* EXERCISE AIM
A faithful copy of each record is required, minus the images.

* EXERCISE INPUT
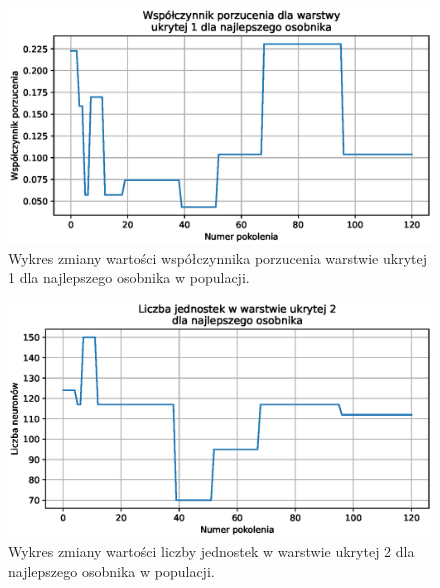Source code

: \documentclass[a4paper,12pt]{article}
\numberwithin{figure}{section}
\begin{document}
    \smallskip

    \begin{figure}[H]
        \centering
        \includegraphics[width=\textwidth]{g_a_best_hidden_1_dropout_rate}
        \caption{Wykres zmiany wartości współczynnika porzucenia warstwie ukrytej 1 dla najlepszego osobnika w populacji.}
        \label{fig:g_a_best_hidden_1_dropout_rate}
    \end{figure}

    \smallskip

    \begin{figure}[H]
        \centering
        \includegraphics[width=\textwidth]{g_a_best_hidden_2_units}
        \caption{Wykres zmiany wartości liczby jednostek w warstwie ukrytej 2 dla najlepszego osobnika w populacji.}
        \label{fig:g_a_best_hidden_2_units}
    \end{figure}

    \smallskip
\end{document}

* EXPECTED OUTPUT
Source code

: \documentclass[a4paper,12pt]{article}
\numberwithin{figure}{section}
\begin{document}
    \smallskip

    \begin{figure}[H]
        \centering
        \includegraphics[width=\textwidth]{g_a_best_hidden_1_dropout_rate}
        \caption{Wykres zmiany wartości współczynnika porzucenia warstwie ukrytej 1 dla najlepszego osobnika w populacji.}
        \label{fig:g_a_best_hidden_1_dropout_rate}
    \end{figure}

    \smallskip

    \begin{figure}[H]
        \centering
        \includegraphics[width=\textwidth]{g_a_best_hidden_2_units}
        \caption{Wykres zmiany wartości liczby jednostek w warstwie ukrytej 2 dla najlepszego osobnika w populacji.}
        \label{fig:g_a_best_hidden_2_units}
    \end{figure}

    \smallskip
\end{document}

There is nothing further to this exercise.